Association Between Tail-Biting and Intestinal Microbiota Composition in Pigs
Citation
Rabhi, N., Thibodeau, A., Côté, J.-C., Devillers, N., Laplante, B., Fravalo, P., Larivière-Gauthier, G., Thériault, W.P., Faucitano, L., Beauchamp, G., Quessy, S.Association Between Tail-Biting and Intestinal Microbiota Composition in Pigs (2020) Frontiers in Veterinary Science, 7, art. no. 563762. DOI: 10.3389/fvets.2020.563762
Plain language summary
Tail-biting (TB) in pigs is a serious behavioral disorder. It is an important challenge in swine production as it impacts animal welfare and health and the economics and safety of the pork meat supply chain. To prevent TB, approaches including enrichment material and tail docking are proposed but none are optimal. Nutrition appears to be an important factor in TB behavior, perhaps by modulating the intestinal microbiota (IM). Our aim was to assess the association between TB behavior and IM in pigs through comparisons of IM in groups of biter, bitten and non-biter/non-bitten pigs (control). Our results provide the first evidence of a relationship between the occurrence of TB in biters and bitten pigs and IM. Using cortisol level as a marker, we showed that biter and bitten pigs were stressed in comparison to the control group. Interestingly, we showed that control pigs’ IM had more Lactobacillus in their IM than biters or bitten pigs. This is consistent with human and mice studies on the relationship between behavioral disorders and microbiota composition. However, further studies are needed to better understand of the cause-effect relationship between TB and IM.
Abstract
Tail-biting (TB) in pigs is a serious behavioral disorder. It is an important challenge in swine production as it impacts animal welfare and health and the economics and safety of the pork meat supply chain. To prevent TB, approaches including enrichment material and tail docking are proposed but none are optimal. Nutrition appears to be an important factor in TB behavior, perhaps by modulating the intestinal microbiota (IM). Our aim was to assess the association between TB behavior and IM in pigs through comparisons of IM in groups of biter, bitten and non-biter/non-bitten pigs. Each group composed of 12 pigs was formed at the beginning of the growing/finishing phase based on a target behavior analysis centered on TB behavior for the biter group and a score of damages caused to the tail for the bitten group. Blood and fecal samples were collected from each pig
during a TB episode, at time 0, t0, and when the TB episode was considered finished, 4 weeks later, at time 1, t1. Serum cortisol level was determined by ELISA and used as an indicator of stress.
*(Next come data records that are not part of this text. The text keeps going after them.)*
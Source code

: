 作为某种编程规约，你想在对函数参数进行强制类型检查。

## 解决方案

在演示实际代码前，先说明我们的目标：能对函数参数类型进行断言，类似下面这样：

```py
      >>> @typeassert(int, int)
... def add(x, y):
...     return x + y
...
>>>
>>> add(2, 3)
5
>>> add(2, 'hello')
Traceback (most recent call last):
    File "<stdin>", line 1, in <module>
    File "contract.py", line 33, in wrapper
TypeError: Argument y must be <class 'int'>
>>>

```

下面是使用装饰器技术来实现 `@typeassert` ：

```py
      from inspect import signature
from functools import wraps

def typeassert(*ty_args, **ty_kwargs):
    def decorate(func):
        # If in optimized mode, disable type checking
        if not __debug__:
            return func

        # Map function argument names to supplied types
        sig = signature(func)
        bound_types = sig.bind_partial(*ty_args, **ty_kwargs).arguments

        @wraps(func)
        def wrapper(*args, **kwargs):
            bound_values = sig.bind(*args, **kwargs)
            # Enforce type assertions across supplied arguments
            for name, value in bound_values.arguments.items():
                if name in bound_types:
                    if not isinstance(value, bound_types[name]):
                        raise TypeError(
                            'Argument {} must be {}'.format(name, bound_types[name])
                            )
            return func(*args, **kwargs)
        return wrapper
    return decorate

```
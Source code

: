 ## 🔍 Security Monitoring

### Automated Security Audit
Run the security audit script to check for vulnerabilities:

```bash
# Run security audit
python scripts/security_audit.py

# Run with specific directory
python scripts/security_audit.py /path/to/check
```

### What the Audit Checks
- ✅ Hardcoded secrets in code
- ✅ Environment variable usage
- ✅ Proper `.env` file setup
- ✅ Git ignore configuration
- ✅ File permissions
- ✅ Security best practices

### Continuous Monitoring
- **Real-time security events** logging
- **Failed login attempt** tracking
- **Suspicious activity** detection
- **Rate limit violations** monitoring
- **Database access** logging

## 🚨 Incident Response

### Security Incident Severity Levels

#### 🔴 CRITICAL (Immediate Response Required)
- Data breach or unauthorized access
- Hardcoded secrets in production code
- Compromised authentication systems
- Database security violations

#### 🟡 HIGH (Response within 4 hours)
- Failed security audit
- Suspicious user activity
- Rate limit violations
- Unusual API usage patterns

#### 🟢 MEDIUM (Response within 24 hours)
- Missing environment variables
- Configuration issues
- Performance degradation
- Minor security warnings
The pig’s fecal microbiota was analyzed from DNA extracted from freshly collected fecal matter using amplicon sequencing of the V4 hypervariable region of the 16S rRNA gene. Serum cortisol levels were significantly higher in either the biter or bitten pig groups compared to the negative control group (p = 0.02 and p = 0.01, respectively). The microbiota alpha-diversity was not significantly different between all groups, biter, bitten and negative control. Analyses of beta-diversity, however, revealed a significant difference between either the biter or the bitten group in comparison to the non-biter/non-bitten negative control group in terms of structure and composition of the microbiota. Lactobacillus were significantly more abundant in the negative control group compared to the two other groups (p = 0.001). No significant difference was revealed between the biter and bitten groups. Quantitative real-time PCR (qPCR) confirmed that lactobacilli were more abundant in the negative control group. Our study indicates that TB behavior is associated with the IM composition in pigs.